TA - CR.2005.0200 - 2007-06-04 - X. /Service des automobiles et de la navigation

4 juin 2007Français12 min

Source vd.ch

Faits

Vu les faits suivants

A.

X.________, né le ********, est titulaire d'un permis de

conduire les véhicules automobiles depuis le 16 juin 1994. Il ressort du

fichier des mesures administratives du Service des automobiles qu’il a fait

l’objet de deux retraits du permis de conduire pour ivresse au volant, en

premier lieu, d’une durée de trois mois, du 3 juin au 2 septembre 1997,

puis de dix-huit mois du 8 octobre 1997 au 7 avril 1999.

Le 6 novembre 2000, le Service des automobiles et de

la navigation (ci-après le SAN) a ordonné le retrait du permis de conduire de

X.________ pour une durée indéterminée, avec un délai d’épreuve minimum de

douze mois, dès le 26 mai 2000 y compris. La levée de la mesure était

subordonnée aux conclusions favorables d’un examen médical psychiatrique.

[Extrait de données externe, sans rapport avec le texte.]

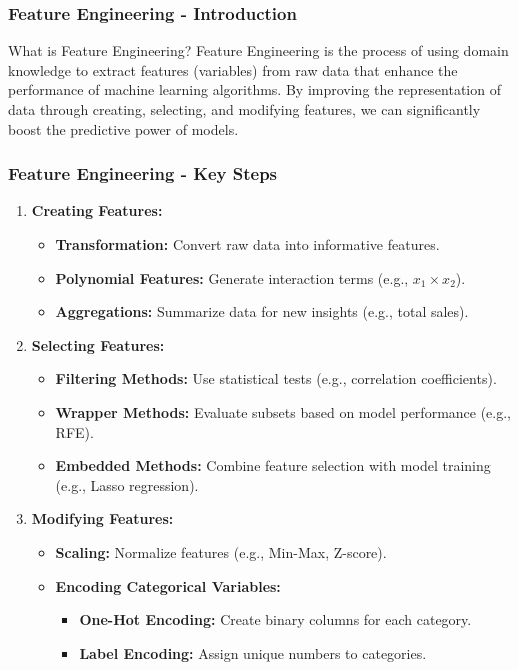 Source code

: \documentclass[aspectratio=169]{beamer}
\begin{document}
\begin{frame}[fragile]
    \frametitle{Feature Engineering - Introduction}
    \begin{block}{What is Feature Engineering?}
        Feature Engineering is the process of using domain knowledge to extract features (variables) from raw data that enhance the performance of machine learning algorithms. By improving the representation of data through creating, selecting, and modifying features, we can significantly boost the predictive power of models.
    \end{block}
\end{frame}

\begin{frame}[fragile]
    \frametitle{Feature Engineering - Key Steps}
    \begin{enumerate}
        \item \textbf{Creating Features:}
            \begin{itemize}
                \item \textbf{Transformation:} Convert raw data into informative features.
                \item \textbf{Polynomial Features:} Generate interaction terms (e.g., \(x_1 \times x_2\)).
                \item \textbf{Aggregations:} Summarize data for new insights (e.g., total sales).
            \end{itemize}

        \item \textbf{Selecting Features:}
            \begin{itemize}
                \item \textbf{Filtering Methods:} Use statistical tests (e.g., correlation coefficients).
                \item \textbf{Wrapper Methods:} Evaluate subsets based on model performance (e.g., RFE).
                \item \textbf{Embedded Methods:} Combine feature selection with model training (e.g., Lasso regression).
            \end{itemize}

        \item \textbf{Modifying Features:}
            \begin{itemize}
                \item \textbf{Scaling:} Normalize features (e.g., Min-Max, Z-score).
                \item \textbf{Encoding Categorical Variables:}
                    \begin{itemize}
                        \item \textbf{One-Hot Encoding:} Create binary columns for each category.
                        \item \textbf{Label Encoding:} Assign unique numbers to categories.
                    \end{itemize}
            \end{itemize}
    \end{enumerate}
\end{frame}
\end{document}
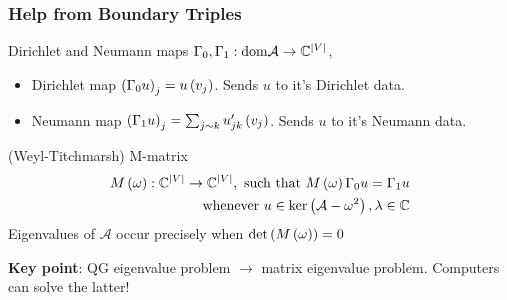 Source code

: \documentclass{beamer}
\begin{document}
\begin{frame}
	\frametitle{Help from Boundary Triples}

	\begin{block}{Dirichlet and Neumann maps}
		$\Gamma_0, \Gamma_1 : \mathrm{dom}\mathcal{A} \rightarrow \mathbb{C}^{\lvert V \rvert}$,
		\begin{itemize}
			\item Dirichlet map $\left( \Gamma_0 u \right)_j = u\left( v_j \right)$. Sends $u$ to it's Dirichlet data.
			\item Neumann map $\left( \Gamma_1 u \right)_j = \sum_{j\sim k}u_{jk}'\left( v_j \right)$. Sends $u$ to it's Neumann data.
		\end{itemize}
	\end{block}
	
	\begin{block}{	(Weyl-Titchmarsh) M-matrix}
		\begin{align*}
			M\left( \omega \right) :\mathbb{C}^{\lvert V \rvert} \rightarrow\mathbb{C}^{\lvert V \rvert}, \text{ such that }
			M\left( \omega \right) \Gamma_0 u = \Gamma_1 u \\
			\text{whenever } u\in\mathrm{ker}\left( \mathcal{A}-\omega^2 \right), \lambda\in\mathbb{C}
		\end{align*}
		Eigenvalues of $\mathcal{A}$ occur precisely when $\mathrm{det}\left( M\left( \omega \right) \right)=0$
	\end{block}

	\textbf{Key point}: QG eigenvalue problem $\rightarrow$ matrix eigenvalue problem.
	Computers can solve the latter!
\end{frame}
\end{document}
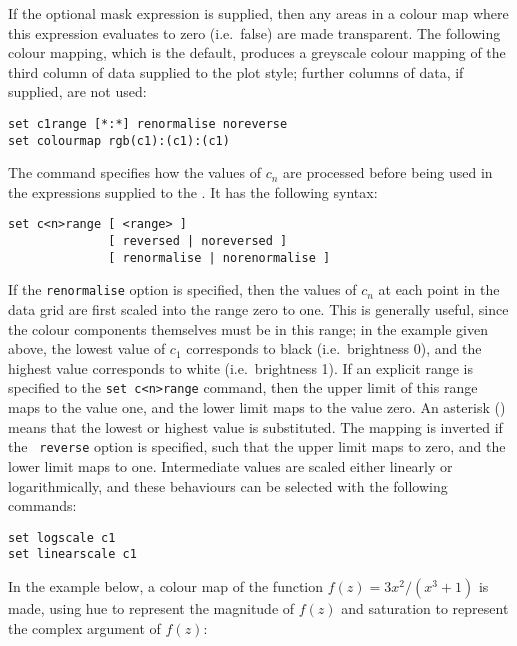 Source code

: \noindent If the optional mask expression is supplied, then any areas in a
colour map where this expression evaluates to zero (i.e.\ false) are made
transparent. The following colour mapping, which is the default, produces a
greyscale colour mapping of the third column of data supplied to the
 plot style; further columns of data, if supplied, are not
used:

\begin{verbatim}
set c1range [*:*] renormalise noreverse
set colourmap rgb(c1):(c1):(c1)
\end{verbatim}

The  command specifies how the values of $c_n$ are
processed before being used in the expressions supplied to the . It has the following syntax:

\begin{verbatim}
set c<n>range [ <range> ]
              [ reversed | noreversed ]
              [ renormalise | norenormalise ]
\end{verbatim}

\noindent If the {\tt renor\-malise} option is specified, then the values of
$c_n$ at each point in the data grid are first scaled into the range zero to
one. This is generally useful, since the colour components themselves must be
in this range; in the example given above, the lowest value of $c_1$
corresponds to black (i.e.\ brightness 0), and the highest value corresponds to
white (i.e.\ brightness 1). If an explicit range is specified to the {\tt set
c<n>range} command, then the upper limit of this range maps to the value one,
and the lower limit maps to the value zero. An asterisk ({\tt *}) means that
the lowest or highest value is substituted. The mapping is inverted if the {\tt
reverse} option is specified, such that the upper limit maps to zero, and the
lower limit maps to one.  Intermediate values are scaled either linearly or
logarithmically, and these behaviours can be selected with the following
commands:
\begin{verbatim}
set logscale c1
set linearscale c1
\end{verbatim}

In the example below, a colour map of the function $f(z)=3x^2/(x^3+1)$ is made,
using hue to represent the magnitude of $f(z)$ and saturation to represent the
complex argument of $f(z)$:

\newline
{}\newline
{}\newline
{}\newline
{}\newline
{}\newline
{}\newline
{}\newline
{}

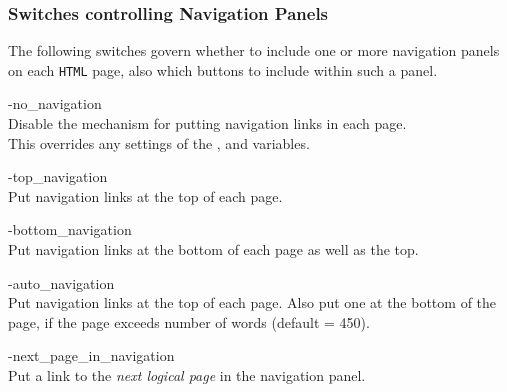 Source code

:\subsubsection{Switches controlling Navigation Panels\label{navoptions}}
%
The following switches govern whether to include one or more navigation
panels on each \texttt{HTML} page, 
also which buttons to include within such a panel.

\begin{htmllist}%

\item [ -no\_navigation\label{nonavig}]
\\
Disable the mechanism for putting navigation links in each page.\\
This overrides any settings of the ,
 and  variables.

\item [ -top\_navigation\label{topnavig}]
\\
Put navigation links at the top of each page.    

%
\item [ -bottom\_navigation\label{botnavig}]
\\
Put navigation links at the bottom of each page as well as the top.

\item [ -auto\_navigation\label{autonavig}]
\\
Put navigation links at the top of each page. 
Also put one at the bottom of the page, if the page exceeds 
 number of words (default = 450).

\item [ -next\_page\_in\_navigation\label{nextinnavig}]
\\
Put a link to the \textsl{next logical page} in the navigation panel.


\end{htmllist}
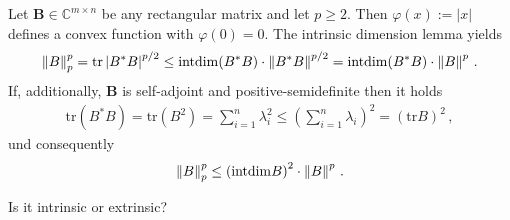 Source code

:   \begin{example*}
    Let 
    $
      \mathbf{B} \in \mathbb{C}^{m\times n}
    $
    be any rectangular matrix and let $p\ge 2$.
    Then 
    $
      \varphi(x)
      :=
      \left| x \right|
    $
  defines a convex function with $\varphi(0)=0$.
  The intrinsic dimension lemma yields
  \begin{gather}
    \left\lVert B\right\rVert^p_p
    =
    \mathrm{tr}
      \left|
      B^* B
      \right|
      ^{p/2}
    \le
    \mathrm{intdim}
    (
      B^* B
    )
      \cdot
      \left\lVert
      B^* B
    \right\rVert^{p/2}
    =
    \mathrm{intdim}
    (
      B^* B
    )
      \cdot
      \left\lVert
        B
    \right\rVert^{p}
    \,.
  \end{gather}
  If, additionally, $\mathbf{B}$ is self-adjoint and positive-semidefinite
  then it holds 
  \begin{gather}
    \mathrm{tr}
    (
      B^* B
    )
    =
    \mathrm{tr}
    (
    B^2
    )
    =
    \sum_{i=1}^{n} 
    \lambda_i^2
    \le 
    \left( 
    \sum_{i=1}^{n} 
    \lambda_i
    \right)
    ^{2}
    =
    \left( 
    \mathrm{tr}
    B
    \right)
    ^2
    \,,
  \end{gather}
  und consequently
  \begin{gather}
    \left\lVert B\right\rVert^p_p
    \le
    \left( 
    \mathrm{intdim}
    B
    \right)
    ^2
      \cdot
      \left\lVert
        B
    \right\rVert^{p}
    \,.
  \end{gather}
  \end{example*}
\begin{takeaways}
  Is it intrinsic or extrinsic?
  \lipsum[4]
\end{takeaways}
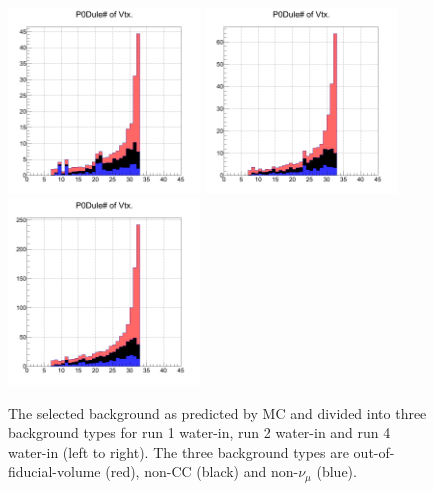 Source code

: \begin{figure}[h]
\centering
\includegraphics[width=2in]{Figures/TN100Plots/cBG1w.png}
\includegraphics[width=2in]{Figures/TN100Plots/cBG2w.png}
\includegraphics[width=2in]{Figures/TN100Plots/cBG4w.png}
\caption{The selected background as predicted by MC and divided into three background types for run 1 water-in, run 2 water-in and run 4 water-in (left to right). The three background types are out-of-fiducial-volume (red), non-CC (black) and non-$\nu_\mu$ (blue).}
\label{fig:xsbgrunw}
\end{figure}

Dans une lette du 2 décembre 2002, X.________ a prié

le SAN de lui "expliquer la procédure à suivre pour récupérer (son) permis

de conduire vu que l’échéance du retrait de ce dernier était le 26.05.02".

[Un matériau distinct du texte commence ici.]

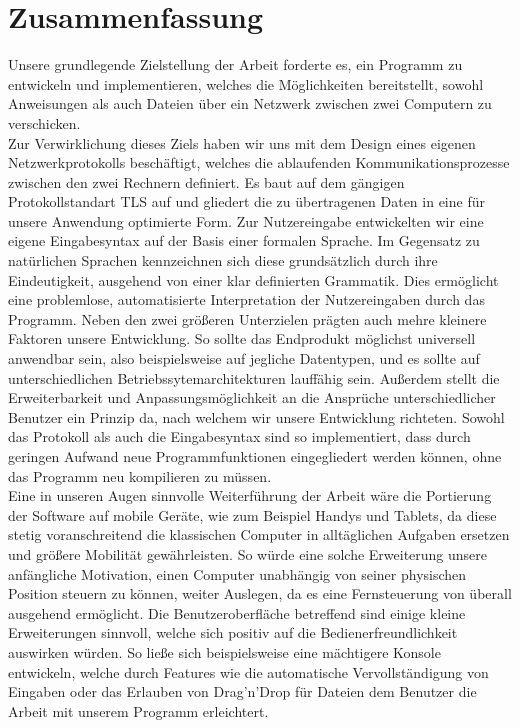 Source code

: \documentclass[12pt,a4paper]{scrartcl}
\begin{document}
\section*{Zusammenfassung}
Unsere grundlegende Zielstellung der Arbeit forderte es, ein Programm zu entwickeln und implementieren, welches die Möglichkeiten bereitstellt, sowohl Anweisungen als auch Dateien über ein Netzwerk zwischen zwei Computern zu verschicken.\\
Zur Verwirklichung dieses Ziels haben wir uns mit dem Design eines eigenen Netzwerkprotokolls beschäftigt, welches die ablaufenden Kommunikationsprozesse zwischen den zwei Rechnern definiert. 
Es baut auf dem gängigen Protokollstandart TLS auf und gliedert die zu übertragenen Daten in eine für unsere Anwendung optimierte Form. 
Zur Nutzereingabe entwickelten wir eine eigene Eingabesyntax auf der Basis einer formalen Sprache. 
Im Gegensatz zu natürlichen Sprachen kennzeichnen sich diese grundsätzlich durch ihre Eindeutigkeit, ausgehend von einer klar definierten Grammatik. 
Dies ermöglicht eine problemlose, automatisierte Interpretation der Nutzereingaben durch das Programm.
Neben den zwei größeren Unterzielen prägten auch mehre kleinere Faktoren unsere Entwicklung. 
So sollte das Endprodukt möglichst universell anwendbar sein, also beispielsweise auf jegliche Datentypen, und es sollte auf unterschiedlichen Betriebssytemarchitekturen lauffähig sein.
Außerdem stellt die Erweiterbarkeit und Anpassungsmöglichkeit an die Ansprüche unterschiedlicher Benutzer ein Prinzip da, nach welchem wir unsere Entwicklung richteten. 
Sowohl das Protokoll als auch die Eingabesyntax sind so implementiert, dass durch geringen Aufwand neue Programmfunktionen eingegliedert werden können, ohne das Programm neu kompilieren zu müssen.\\
Eine in unseren Augen sinnvolle Weiterführung der Arbeit wäre die Portierung der Software auf mobile Geräte, wie zum Beispiel Handys und Tablets, da diese stetig voranschreitend die klassischen Computer in alltäglichen Aufgaben ersetzen und größere Mobilität gewährleisten. 
So würde eine solche Erweiterung unsere anfängliche Motivation, einen Computer unabhängig von seiner physischen Position steuern zu können, weiter Auslegen, da es eine Fernsteuerung von überall ausgehend ermöglicht. 
Die Benutzeroberfläche betreffend sind einige kleine Erweiterungen sinnvoll, welche sich positiv auf die Bedienerfreundlichkeit auswirken würden. 
So ließe sich beispielsweise eine mächtigere Konsole entwickeln, welche durch Features wie die automatische Vervollständigung von Eingaben oder das Erlauben von Drag’n’Drop für Dateien dem Benutzer die Arbeit mit unserem Programm erleichtert.\\ 
\end{document}
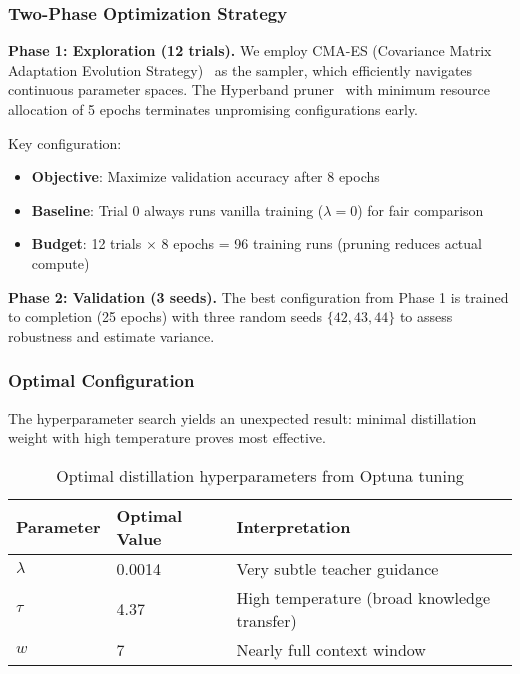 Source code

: \subsubsection{Two-Phase Optimization Strategy}

\textbf{Phase 1: Exploration (12 trials).} We employ CMA-ES (Covariance Matrix Adaptation Evolution Strategy)~\cite{hansenCMAEvolutionStrategy2023} as the sampler, which efficiently navigates continuous parameter spaces. The Hyperband pruner~\cite{liHyperbandNovelBanditBased2018} with minimum resource allocation of 5 epochs terminates unpromising configurations early.

Key configuration:
\begin{itemize}[noitemsep,topsep=0pt]
    \item \textbf{Objective}: Maximize validation accuracy after 8 epochs
    \item \textbf{Baseline}: Trial 0 always runs vanilla training ($\lambda = 0$) for fair comparison
    \item \textbf{Budget}: 12 trials $\times$ 8 epochs = 96 training runs (pruning reduces actual compute)
\end{itemize}

\textbf{Phase 2: Validation (3 seeds).} The best configuration from Phase 1 is trained to completion (25 epochs) with three random seeds $\{42, 43, 44\}$ to assess robustness and estimate variance.

\subsubsection{Optimal Configuration}

The hyperparameter search yields an unexpected result: minimal distillation weight with high temperature proves most effective.

\begin{table}[h]
    \centering
    \caption{Optimal distillation hyperparameters from Optuna tuning}
    \label{tab:optimal-hparams}
    \small
    \begin{tabular}{lll}
        \toprule
        \textbf{Parameter} & \textbf{Optimal Value} & \textbf{Interpretation}                     \\
        \midrule
        $\lambda$          & 0.0014                 & Very subtle teacher guidance                \\
        $\tau$             & 4.37                   & High temperature (broad knowledge transfer) \\
        $w$                & 7                      & Nearly full context window                  \\
        \bottomrule
    \end{tabular}
\end{table}

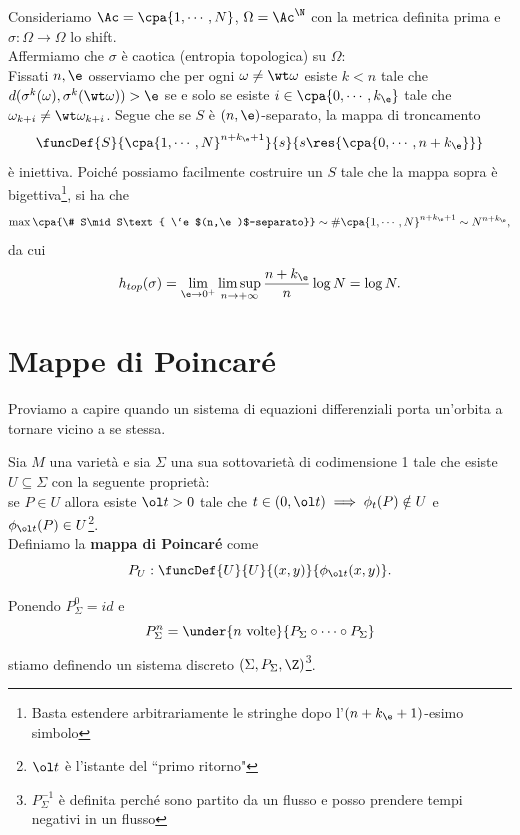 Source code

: \begin{example}
Consideriamo $\Ac=\cpa{1,\cdots, N}$, $\Omega=\Ac^\N$ con la metrica definita prima e $\sigma:\Omega\to\Omega$ lo shift.\\
Affermiamo che $\sigma$ \`e caotica (entropia topologica) su $\Omega$:\\
Fissati $n,\e$ osserviamo che per ogni $\omega\neq \wt\omega$ esiste $k<n$ tale che $d(\sigma^k(\omega),\sigma^k(\wt \omega))>\e$ se e solo se esiste $i\in\cpa{0,\cdots, k_\e}$ tale che $\omega_{k+i}\neq \wt \omega_{k+i}$. Segue che se $S$ \`e $(n,\e)$-separato, la mappa di troncamento
\[\funcDef{S}{\cpa{1,\cdots, N}^{n+k_\e+1}}{s}{s\res{\cpa{0,\cdots, n+k_\e}}}\] \`e iniettiva. Poich\'e possiamo facilmente costruire un $S$ tale che la mappa sopra \`e bigettiva\footnote{Basta estendere arbitrariamente le stringhe dopo l'$(n+k_\e+1)$-esimo simbolo}, si ha che
\[\max\cpa{\# S\mid S\text{ \`e $(n,\e)$-separato}}\sim \#\cpa{1,\cdots, N}^{n+k_\e+1}\sim N^{n+k_\e},\]
da cui
\[h_{top}(\sigma)=\lim_{\e\to0^+}\limsup_{n\to+\infty} \frac{n+k_\e}n\log N=\log N.\]
\end{example}

\section{Mappe di Poincar\'e}
Proviamo a capire quando un sistema di equazioni differenziali porta un'orbita a tornare vicino a se stessa.

\begin{definition}
Sia $M$ una variet\`a e sia $\Sigma$ una sua sottovariet\`a di codimensione 1 tale che esiste $U\subseteq \Sigma$ con la seguente propriet\`a:\\
se $P\in U$ allora esiste $\ol t>0$ tale che $t\in (0,\ol t)\implies \phi_t(P)\notin U$ e $\phi_{\ol t}(P)\in U$\footnote{$\ol t$ \`e l'istante del ``primo ritorno"}.\\
Definiamo la \textbf{mappa di Poincar\'e} come
\[P_U:\funcDef{U}{U}{(x,y)}{\phi_{\ol t}(x,y)}.\]
\end{definition}
\begin{remark}
Ponendo $P_\Sigma^0=id$ e
\[P_\Sigma^n=\under{n\text{ volte}}{P_\Sigma\circ\cdots\circ P_\Sigma}\]
stiamo definendo un sistema discreto $(\Sigma,P_\Sigma,\Z)$\footnote{$P_\Sigma^{-1}$ \`e definita perch\'e sono partito da un flusso e posso prendere tempi negativi in un flusso}.
\end{remark}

Le 7 janvier 2003, le Service des automobiles lui a

répondu ce qui suit :

"Nous rappelons que la révocation de la mesure dont

vous faites l’objet a été subordonnée à la condition suivante :

- conclusions favorables d’un examen médical psychiatrique

auprès de l’Unité de Médecine du Trafic (UMTR).

Dès réception de l’émolument de fr. 150.-, nous mettrons en

œuvre ledit examen.

En outre, nous constatons ce jour que vous ne vous êtes pas

acquitté du montant de 1'052 fr. 50 concernant notre décision de retrait du

permis de conduire du 6 novembre 2000. Nous annexons dès lors à la

présente un bulletin de versement y relatif que vous voudrez bien régler dans

les meilleurs délais.

A défaut de paiement dans les quarante-cinq jours dès

réception de la présente, nous considérerons que vous avez renoncé à votre

demande et nous classerons le dossier".

B.

Le 22 janvier 2003, le SAN a imparti à X.________ un délai

supplémentaire pour régler le montant de 1'052 fr. 50 en souffrance.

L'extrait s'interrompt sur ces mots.